[Supplied data]:
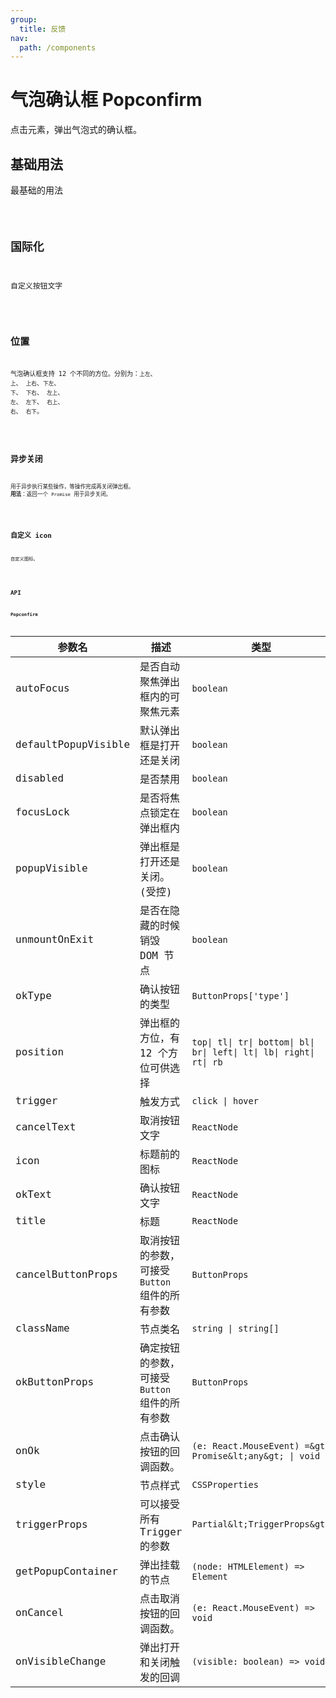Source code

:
 ```yaml
---
group:
  title: 反馈
nav:
  path: /components
---
```


# 气泡确认框 Popconfirm

点击元素，弹出气泡式的确认框。

## 基础用法

最基础的用法

<code src="./__demo__/basic">

## 国际化

自定义按钮文字

<code src="./__demo__/text">

## 位置

气泡确认框支持 12 个不同的方位。分别为：`上左`、 `上`、 `上右`、`下左`、 `下`、 `下右`、 `左上`、 `左`、 `左下`、 `右上`、 `右`、 `右下`。

<code src="./__demo__/position">

## 异步关闭

用于异步执行某些操作，等操作完成再关闭弹出框。 **用法**：返回一个 `Promise` 用于异步关闭。

<code src="./__demo__/loading">

## 自定义 icon

自定义图标。

<code src="./__demo__/icon">

## API

### Popconfirm

| 参数名 | 描述 | 类型 | 默认值 |
| --- | --- | --- | --- |
| autoFocus | 是否自动聚焦弹出框内的可聚焦元素 | `boolean` | `-` |
| defaultPopupVisible | 默认弹出框是打开还是关闭 | `boolean` | `-` |
| disabled | 是否禁用 | `boolean` | `-` |
| focusLock | 是否将焦点锁定在弹出框内 | `boolean` | `-` |
| popupVisible | 弹出框是打开还是关闭。(受控) | `boolean` | `-` |
| unmountOnExit | 是否在隐藏的时候销毁 DOM 节点 | `boolean` | `true` |
| okType | 确认按钮的类型 | `ButtonProps['type']` | `primary` |
| position | 弹出框的方位，有 12 个方位可供选择 | `top\| tl\| tr\| bottom\| bl\| br\| left\| lt\| lb\| right\| rt\| rb` | `top` |
| trigger | 触发方式 | `click \| hover` | `click` |
| cancelText | 取消按钮文字 | `ReactNode` | `-` |
| icon | 标题前的图标 | `ReactNode` | `<IconExclamationCircleFill />` |
| okText | 确认按钮文字 | `ReactNode` | `-` |
| title | 标题 | `ReactNode` | `-` |
| cancelButtonProps | 取消按钮的参数，可接受 `Button` 组件的所有参数 | `ButtonProps` | `-` |
| className | 节点类名 | `string \| string[]` | `-` |
| okButtonProps | 确定按钮的参数，可接受 `Button` 组件的所有参数 | `ButtonProps` | `-` |
| onOk | 点击确认按钮的回调函数。 | `(e: React.MouseEvent) =&gt; Promise&lt;any&gt; \| void` | `-` |
| style | 节点样式 | `CSSProperties` | `-` |
| triggerProps | 可以接受所有 Trigger 的参数 | `Partial&lt;TriggerProps&gt;` | `-` |
| getPopupContainer | 弹出挂载的节点 | `(node: HTMLElement) => Element` | `-` |
| onCancel | 点击取消按钮的回调函数。 | `(e: React.MouseEvent) => void` | `-` |
| onVisibleChange | 弹出打开和关闭触发的回调 | `(visible: boolean) => void` | `-` |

[The task]:
Track down all lines above with the string "Promise" and copy them.

[Finished exercise]:
用于异步执行某些操作，等操作完成再关闭弹出框。 **用法**：返回一个 `Promise` 用于异步关闭。
| onOk | 点击确认按钮的回调函数。 | `(e: React.MouseEvent) =&gt; Promise&lt;any&gt; \| void` | `-` |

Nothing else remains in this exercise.